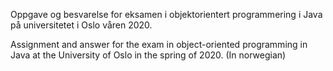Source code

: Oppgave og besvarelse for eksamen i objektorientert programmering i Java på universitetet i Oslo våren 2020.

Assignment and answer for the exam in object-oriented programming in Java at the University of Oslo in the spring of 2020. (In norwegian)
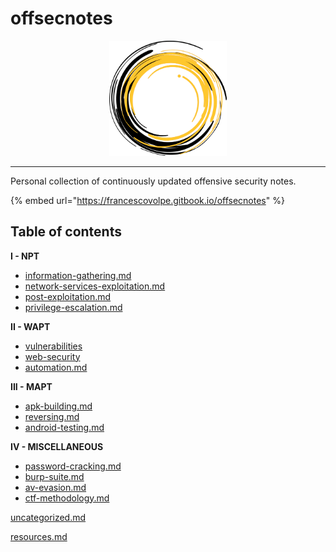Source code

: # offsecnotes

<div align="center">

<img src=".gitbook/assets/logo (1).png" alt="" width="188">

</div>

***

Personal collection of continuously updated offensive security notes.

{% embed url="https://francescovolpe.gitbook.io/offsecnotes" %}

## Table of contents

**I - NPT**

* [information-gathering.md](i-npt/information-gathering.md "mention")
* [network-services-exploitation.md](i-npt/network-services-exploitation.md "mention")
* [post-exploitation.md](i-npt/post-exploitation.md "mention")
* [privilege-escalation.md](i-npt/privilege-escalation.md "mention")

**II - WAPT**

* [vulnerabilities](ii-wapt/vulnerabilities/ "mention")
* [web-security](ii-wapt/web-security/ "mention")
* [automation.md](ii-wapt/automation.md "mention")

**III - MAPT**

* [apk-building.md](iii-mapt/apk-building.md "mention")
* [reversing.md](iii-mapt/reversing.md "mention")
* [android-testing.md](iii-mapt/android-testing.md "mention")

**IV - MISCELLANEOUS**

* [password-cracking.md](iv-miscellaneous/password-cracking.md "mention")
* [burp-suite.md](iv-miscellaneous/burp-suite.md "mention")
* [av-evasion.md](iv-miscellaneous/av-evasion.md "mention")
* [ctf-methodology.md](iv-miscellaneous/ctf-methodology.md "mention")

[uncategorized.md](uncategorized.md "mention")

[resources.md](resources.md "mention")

______

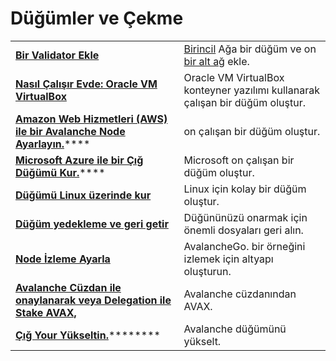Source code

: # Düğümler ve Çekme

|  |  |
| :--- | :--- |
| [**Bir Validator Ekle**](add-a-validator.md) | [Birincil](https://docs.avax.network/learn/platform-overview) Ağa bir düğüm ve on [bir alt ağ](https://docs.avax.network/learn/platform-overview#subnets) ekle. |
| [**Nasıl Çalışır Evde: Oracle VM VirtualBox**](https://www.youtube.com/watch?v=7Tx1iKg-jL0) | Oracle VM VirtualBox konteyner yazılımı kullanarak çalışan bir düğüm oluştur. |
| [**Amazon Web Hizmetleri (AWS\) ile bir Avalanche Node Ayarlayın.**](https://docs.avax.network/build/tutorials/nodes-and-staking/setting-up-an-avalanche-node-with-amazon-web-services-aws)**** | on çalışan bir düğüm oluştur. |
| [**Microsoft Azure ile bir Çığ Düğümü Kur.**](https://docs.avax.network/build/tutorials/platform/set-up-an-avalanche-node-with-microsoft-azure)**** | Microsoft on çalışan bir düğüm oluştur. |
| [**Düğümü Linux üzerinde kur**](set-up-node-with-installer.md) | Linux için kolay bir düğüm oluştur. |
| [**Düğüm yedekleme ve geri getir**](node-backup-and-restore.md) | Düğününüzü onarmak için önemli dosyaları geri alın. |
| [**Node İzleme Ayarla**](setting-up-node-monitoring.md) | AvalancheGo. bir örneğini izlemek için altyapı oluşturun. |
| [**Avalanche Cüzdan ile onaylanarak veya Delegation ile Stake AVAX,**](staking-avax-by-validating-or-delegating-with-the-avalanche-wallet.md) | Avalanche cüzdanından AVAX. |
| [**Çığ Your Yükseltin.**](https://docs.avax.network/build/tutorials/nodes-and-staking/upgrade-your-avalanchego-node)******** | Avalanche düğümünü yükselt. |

______

■ What this task involves:
Only the number is needed here: how many lines in the data contain "nodes"?

■ Result of the task:
2